We too often find ourselves in a situation that is far different than what we expect or want. Maybe we have a hard time finding a job or hate the job we have. Maybe we dream about and desire a lot of nice things that we cannot afford. Maybe our family life is challenging or feels unfilling. Maybe we have illnesses or limitations that prevent us from leading a “normal” life. But all of us, no matter who we are or what are circumstances may be, have one ability we can exercise if we choose — to follow God’s plan for us. It may not lead to the easiest life or the one you have always envisioned, but it’s the one most aligned with God’s Will. And ultimately, that’s the best life to lead.
If there was ever a patron saint of “when life gives you lemons, make lemonade,” it would be Saint Joseph. When you find yourself in difficult times or if your life just hasn’t worked out the way you thought it would, pray to Saint Joseph for strength and guidance. Think of him as your spiritual drinking buddy who can sympathize with your problems and can give you advice even if it’s just, “be strong, stay the course.”
At that time, Jesus came to Jericho and intended to pass through the town.
Now a man there named Zacchaeus,
who was a chief tax collector and also a wealthy man,
was seeking to see who Jesus was;
but he could not see him because of the crowd,
for he was short in stature.
So he ran ahead and climbed a sycamore tree in order to see Jesus,
who was about to pass that way.
When he reached the place, Jesus looked up and said,
“Zacchaeus, come down quickly,
for today I must stay at your house.”
And he came down quickly and received him with joy.

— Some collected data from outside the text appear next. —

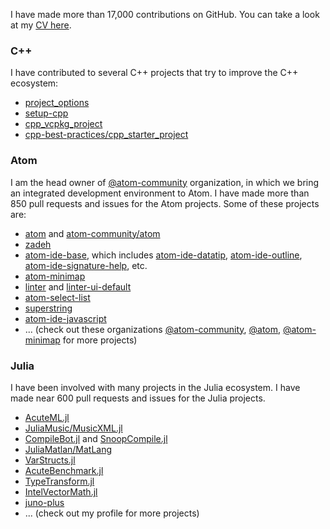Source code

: I have made more than 17,000 contributions on GitHub. You can take a look at my [CV here](https://github.com/aminya/aminya/raw/main/Amin-Yahyaabadi-CV.pdf). 

### C++

I have contributed to several C++ projects that try to improve the C++ ecosystem:

- [project_options](https://github.com/aminya/project_options)
- [setup-cpp](https://github.com/aminya/setup-cpp)
- [cpp_vcpkg_project](https://github.com/aminya/cpp_vcpkg_project)
- [cpp-best-practices/cpp_starter_project](https://github.com/cpp-best-practices/cpp_starter_project)


### Atom 
I am the head owner of [@atom-community](https://github.com/atom-community) organization, in which we bring an integrated development environment to Atom. I have made more than 850 pull requests and issues for the Atom projects. Some of these projects are:
- [atom](https://github.com/atom-community/atom) and [atom-community/atom](https://github.com/atom-community/atom)
- [zadeh](https://github.com/atom-community/zadeh)
- [atom-ide-base](https://github.com/atom-community/atom-ide-base), which includes [atom-ide-datatip](https://github.com/atom-community/atom-ide-datatip), [atom-ide-outline](https://github.com/atom-community/atom-ide-outline), [atom-ide-signature-help](https://github.com/atom-community/atom-ide-signature-help), etc.
- [atom-minimap](https://github.com/atom-minimap/minimap)
- [linter](https://github.com/steelbrain/linter) and [linter-ui-default](https://github.com/steelbrain/linter-ui-default)
- [atom-select-list](https://github.com/atom/atom-select-list)
- [superstring](https://github.com/aminya/superstring)
- [atom-ide-javascript](https://github.com/atom-community/atom-ide-javascript)
- ... (check out these organizations [@atom-community](https://github.com/atom-community), [@atom](https://github.com/atom), [@atom-minimap](https://github.com/atom-minimap) for more projects)

### Julia
I have been involved with many projects in the Julia ecosystem. I have made near 600 pull requests and issues for the Julia projects.
- [AcuteML.jl](https://github.com/aminya/AcuteML.jl)
- [JuliaMusic/MusicXML.jl](https://github.com/JuliaMusic/MusicXML.jl)
- [CompileBot.jl](https://github.com/aminya/CompileBot.jl) and [SnoopCompile.jl](https://github.com/timholy/SnoopCompile.jl)
- [JuliaMatlan/MatLang](https://github.com/juliamatlab/MatLang)
- [VarStructs.jl](https://github.com/aminya/VarStructs.jl)
- [AcuteBenchmark.jl](https://github.com/aminya/AcuteBenchmark.jl)
- [TypeTransform.jl](https://github.com/aminya/TypeTransform.jl)
- [IntelVectorMath.jl](https://github.com/JuliaMath/IntelVectorMath.jl)
- [juno-plus](https://github.com/aminya/juno-plus)
- ... (check out my profile for more projects)
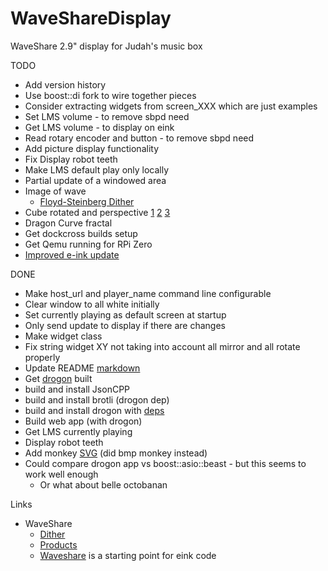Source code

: # WaveShareDisplay
WaveShare 2.9" display for Judah's music box

TODO
* Add version history
* Use boost::di fork to wire together pieces
* Consider extracting widgets from screen_XXX which are just examples
* Set LMS volume - to remove sbpd need
* Get LMS volume - to display on eink
* Read rotary encoder and button - to remove sbpd need
* Add picture display functionality
* Fix Display robot teeth
* Make LMS default play only locally
* Partial update of a windowed area
* Image of wave
  * [Floyd-Steinberg Dither](https://en.wikipedia.org/wiki/Floyd–Steinberg_dithering)
* Cube rotated and perspective [1](https://github.com/muralivnv/small-cpp-matrix-library/blob/master/matrix.h) [2](https://www.scratchapixel.com/lessons/3d-basic-rendering/perspective-and-orthographic-projection-matrix/building-basic-perspective-projection-matrix) [3](http://math.hws.edu/graphicsbook/source/glut/cubes-with-vertex-arrays.c)
* Dragon Curve fractal
* Get dockcross builds setup
* Get Qemu running for RPi Zero
* [Improved e-ink update](https://www.instructables.com/Waveshare-EPaper-and-a-RaspberryPi/)

DONE
* Make host_url and player_name command line configurable
* Clear window to all white initially
* Set currently playing as default screen at startup
* Only send update to display if there are changes
* Make widget class 
* Fix string widget XY not taking into account all mirror and all rotate properly
* Update README [markdown](https://guides.github.com/pdfs/markdown-cheatsheet-online.pdf)
* Get [drogon](https://drogon.docsforge.com/master/getting-started/#a-very-simple-example) built
* build and install JsonCPP
* build and install brotli (drogon dep)
* build and install drogon with [deps](https://medium.com/@contact_80086/installing-drogon-ddb5d9949b75)
* Build web app (with drogon)
* Get LMS currently playing
* Display robot teeth
* Add monkey [SVG](https://github.com/sammycage/lunasvg) (did bmp monkey instead)
* Could compare drogon app vs boost::asio::beast - but this seems to work well enough
  * Or what about belle octobanan  

Links
* WaveShare
   * [Dither](https://www.waveshare.com/wiki/E-Paper_Floyd-Steinberg)
   * [Products](https://www.waveshare.com/product/displays/e-paper/epaper-2/2.9inch-e-paper-module.htm)
   * [Waveshare](https://github.com/waveshare/e-Paper) is a starting point for eink code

When they all saw this, they began to grumble, saying,
“He has gone to stay at the house of a sinner.”
But Zacchaeus stood there and said to the Lord,
“Behold, half of my possessions, Lord, I shall give to the poor,
and if I have extorted anything from anyone
I shall repay it four times over.”
And Jesus said to him,
“Today salvation has come to this house
because this man too is a descendant of Abraham.
For the Son of Man has come to seek
and to save what was lost.”
What I find most interesting is how St. Luke makes specific mention of Zacchaeus’ short stature and how he climbed a tree to see Jesus. He could have just as easily started this story with “Jesus encountered a tax collector named Zacchaeus.” Why the inclusion of the tree climb?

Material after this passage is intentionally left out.